Investors seem to believe this bull market has no end, but it will; we just don’t know when. Business cycles typically are composed of three stages - early, middle and late. This is generally followed by recession and is measured by various economic indicators. We are by no means forecasting or predicting when this will occur, we just know it will. The brightest minds in investing will try to guess or pinpoint when it may happen, but until all the data is gathered no one will know. We’re in a late cycle when growth slows, credit tightens, corporate earnings are reduced, interest rates increase, investor confidence peaks and inflation increases. We recently had an inverted yield curve, which can be a sign of an upcoming recession. An inverted yield curve is when short-term rates are higher than long-term rates. Investors may be more inclined to invest in higher quality (safer) short-term investments such as treasuries than take on more risk with a lower yield and longer time frame.

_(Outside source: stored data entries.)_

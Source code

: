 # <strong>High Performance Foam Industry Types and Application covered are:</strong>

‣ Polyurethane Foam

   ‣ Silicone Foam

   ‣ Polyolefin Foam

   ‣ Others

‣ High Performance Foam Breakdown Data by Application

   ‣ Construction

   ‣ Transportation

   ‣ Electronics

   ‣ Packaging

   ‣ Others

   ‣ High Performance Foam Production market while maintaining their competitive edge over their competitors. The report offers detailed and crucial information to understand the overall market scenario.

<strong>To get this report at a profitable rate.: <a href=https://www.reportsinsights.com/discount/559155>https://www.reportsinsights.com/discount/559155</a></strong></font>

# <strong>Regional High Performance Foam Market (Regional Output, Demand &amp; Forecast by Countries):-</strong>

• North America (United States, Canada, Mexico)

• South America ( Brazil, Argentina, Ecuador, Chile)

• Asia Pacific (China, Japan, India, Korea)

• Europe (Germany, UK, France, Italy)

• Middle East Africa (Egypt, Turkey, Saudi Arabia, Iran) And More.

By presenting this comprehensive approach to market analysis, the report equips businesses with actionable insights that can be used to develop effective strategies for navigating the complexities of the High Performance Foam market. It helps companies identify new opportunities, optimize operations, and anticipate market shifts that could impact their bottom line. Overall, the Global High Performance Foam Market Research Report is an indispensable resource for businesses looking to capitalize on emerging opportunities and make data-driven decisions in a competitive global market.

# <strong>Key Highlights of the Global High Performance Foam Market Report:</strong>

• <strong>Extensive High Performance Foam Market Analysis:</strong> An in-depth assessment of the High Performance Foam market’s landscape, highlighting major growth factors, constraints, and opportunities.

As of March 31, 2019, we are in earnings season and experts are predicting lower earnings and slowing growth. These are only two of the above-mentioned late cycle segments. We need to continue watching other late cycle segments. As we experienced within the last 120 days, the Federal Reserve was tightening, inflation briefly appeared, and investor confidence was impacted with the sell off. However, now that the Fed has paused, investors have returned to the markets and inflation seems to be non-existent.
What to do?
Continue to take profits that appear, make sure you remain balanced in your investment approach in-line with your needs and look for opportunities that are characteristic to long-term success. We still believe that emerging markets are in early cycle, meaning they are under-valued. These economies across global markets are typically faster growing when the U.S economy is slowing. We may be early, but hopefully patience will position us for future growth.
We look forward to our conversations, welcome your calls and appreciate your continued confidence.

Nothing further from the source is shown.